Commentaire • 0
Sur la décision
| Référence : | TJ Boulogne-sur-Mer, calais jcp, 5 nov. 2024, n° 24/00733 |
|---|---|
| Numéro(s) : | 24/00733 |
| Importance : | Inédit |
| Dispositif : | Expulsion "conditionnelle" ordonnée au fond avec suspension des effets de la clause résolutoire |
| Date de dernière mise à jour : | 24 septembre 2025 |
| Lire la décision sur le site de la juridiction |
Texte intégral
N° RG 24/00733 – N° Portalis DBZ3-W-B7I-752W5
Tribunal de Proximité de Calais
[Adresse 5]
[Adresse 5]
[Localité 3]
tel : [XXXXXXXX01]
[Courriel 6]
N° RG 24/00733 – N° Portalis DBZ3-W-B7I-752W5
Minute : 24/401
JUGEMENT
Du : 05 Novembre 2024
M. [W] [Y]
C/
Mme [E] [O]
Copie certifiée conforme délivrée
à :
le :
Formule exécutoire délivrée
à :
le :
RÉPUBLIQUE FRANÇAISE
AU NOM DU PEUPLE FRANÇAIS
JUGEMENT DU 05 NOVEMBRE 2024
DANS LE LITIGE ENTRE :
DEMANDEUR(S)
M. [W] [Y]
[Adresse 4]
[Localité 2]
comparant
ET :
DÉFENDEUR(S)
Mme [E] [O]
[Adresse 7]
[Adresse 7]
[Localité 2]
comparante
Composition du tribunal lors des débats à l’audience publique du 17 Septembre 2024 :
Camille ALLAIN, Juge, assistée de Frédéric ROLLAND, greffier ;
Composition du tribunal lors du délibéré :
Par mise à disposition au greffe le 05 Novembre 2024, date indiquée à l’issue des débats, conformément à l’article 450 alinéa 2 du code de procédure civile, par Camille ALLAIN, Juge, assistée de Yannick LANCE, greffier ;
EXPOSÉ DU LITIGE
Par acte sous seing privé du 25 mai 2023, Monsieur [W] [Y] a consenti un bail d’habitation à Madame [E] [O] sur un logement situé au [Adresse 7], à [Localité 2], moyennant le paiement d’avance le 1er du mois d’un loyer initial mensuel de 430 euros et d’une provision pour charges de 40 euros.
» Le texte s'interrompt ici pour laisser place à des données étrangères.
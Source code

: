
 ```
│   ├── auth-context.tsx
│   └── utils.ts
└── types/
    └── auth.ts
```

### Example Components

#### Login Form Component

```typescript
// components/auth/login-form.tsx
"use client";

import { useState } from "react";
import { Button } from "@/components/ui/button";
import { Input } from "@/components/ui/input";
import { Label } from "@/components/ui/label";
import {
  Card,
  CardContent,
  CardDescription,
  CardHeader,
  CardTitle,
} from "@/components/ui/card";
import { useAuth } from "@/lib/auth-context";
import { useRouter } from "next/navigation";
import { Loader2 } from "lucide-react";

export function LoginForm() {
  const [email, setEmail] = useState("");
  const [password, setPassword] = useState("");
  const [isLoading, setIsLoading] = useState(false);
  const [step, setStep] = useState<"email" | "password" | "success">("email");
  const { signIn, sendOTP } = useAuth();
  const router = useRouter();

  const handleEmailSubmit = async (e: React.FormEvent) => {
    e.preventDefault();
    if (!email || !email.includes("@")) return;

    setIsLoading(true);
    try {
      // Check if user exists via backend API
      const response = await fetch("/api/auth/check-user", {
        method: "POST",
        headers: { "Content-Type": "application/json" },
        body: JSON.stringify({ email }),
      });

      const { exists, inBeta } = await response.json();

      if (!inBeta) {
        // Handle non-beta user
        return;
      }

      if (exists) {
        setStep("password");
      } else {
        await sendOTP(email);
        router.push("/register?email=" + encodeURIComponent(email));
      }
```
Par acte de commissaire de justice du 21 février 2024, le bailleur a fait délivrer à la locataire un commandement de payer la somme principale de 1994,40 euros au titre de l’arriéré locatif dans un délai de deux mois, en visant une clause résolutoire.
La commission de coordination des actions prévention des expulsions locatives (CCAPEX) a été informée de la situation de Madame [E] [O] le 22 février 2024.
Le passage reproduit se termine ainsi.